▶ **What is needed**
Your response should give back each record exactly, word for word.

+++ Data records

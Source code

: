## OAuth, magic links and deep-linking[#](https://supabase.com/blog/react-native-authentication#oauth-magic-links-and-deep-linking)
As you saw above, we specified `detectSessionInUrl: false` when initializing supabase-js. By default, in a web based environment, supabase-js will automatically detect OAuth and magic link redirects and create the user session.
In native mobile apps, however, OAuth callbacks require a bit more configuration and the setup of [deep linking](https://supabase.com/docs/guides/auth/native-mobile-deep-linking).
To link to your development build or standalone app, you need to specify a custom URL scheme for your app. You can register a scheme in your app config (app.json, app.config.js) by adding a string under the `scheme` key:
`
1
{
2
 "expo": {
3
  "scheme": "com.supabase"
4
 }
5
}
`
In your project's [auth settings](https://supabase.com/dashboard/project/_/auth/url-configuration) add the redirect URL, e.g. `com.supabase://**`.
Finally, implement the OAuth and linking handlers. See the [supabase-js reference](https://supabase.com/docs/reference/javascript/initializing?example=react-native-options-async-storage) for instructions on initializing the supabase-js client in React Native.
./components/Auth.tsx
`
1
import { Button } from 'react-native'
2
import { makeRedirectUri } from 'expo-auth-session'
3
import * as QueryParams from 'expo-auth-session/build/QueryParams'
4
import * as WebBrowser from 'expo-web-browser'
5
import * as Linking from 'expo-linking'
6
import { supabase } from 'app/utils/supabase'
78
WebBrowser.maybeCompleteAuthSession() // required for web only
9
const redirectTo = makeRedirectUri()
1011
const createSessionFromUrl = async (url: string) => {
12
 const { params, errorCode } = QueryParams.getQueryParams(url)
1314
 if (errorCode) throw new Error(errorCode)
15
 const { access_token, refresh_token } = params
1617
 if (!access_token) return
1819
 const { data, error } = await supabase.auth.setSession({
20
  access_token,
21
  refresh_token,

++++++

▶ **Result of this exercise**
Source code

:## OAuth, magic links and deep-linking[#](https://supabase.com/blog/react-native-authentication#oauth-magic-links-and-deep-linking)
As you saw above, we specified `detectSessionInUrl: false` when initializing supabase-js. By default, in a web based environment, supabase-js will automatically detect OAuth and magic link redirects and create the user session.
In native mobile apps, however, OAuth callbacks require a bit more configuration and the setup of [deep linking](https://supabase.com/docs/guides/auth/native-mobile-deep-linking).
To link to your development build or standalone app, you need to specify a custom URL scheme for your app. You can register a scheme in your app config (app.json, app.config.js) by adding a string under the `scheme` key:
`
1
{
2
 "expo": {
3
  "scheme": "com.supabase"
4
 }
5
}
`
In your project's [auth settings](https://supabase.com/dashboard/project/_/auth/url-configuration) add the redirect URL, e.g. `com.supabase://**`.
Finally, implement the OAuth and linking handlers. See the [supabase-js reference](https://supabase.com/docs/reference/javascript/initializing?example=react-native-options-async-storage) for instructions on initializing the supabase-js client in React Native.
./components/Auth.tsx
`
1
import { Button } from 'react-native'
2
import { makeRedirectUri } from 'expo-auth-session'
3
import * as QueryParams from 'expo-auth-session/build/QueryParams'
4
import * as WebBrowser from 'expo-web-browser'
5
import * as Linking from 'expo-linking'
6
import { supabase } from 'app/utils/supabase'
78
WebBrowser.maybeCompleteAuthSession() // required for web only
9
const redirectTo = makeRedirectUri()
1011
const createSessionFromUrl = async (url: string) => {
12
 const { params, errorCode } = QueryParams.getQueryParams(url)
1314
 if (errorCode) throw new Error(errorCode)
15
 const { access_token, refresh_token } = params
1617
 if (!access_token) return
1819
 const { data, error } = await supabase.auth.setSession({
20
  access_token,
21
  refresh_token,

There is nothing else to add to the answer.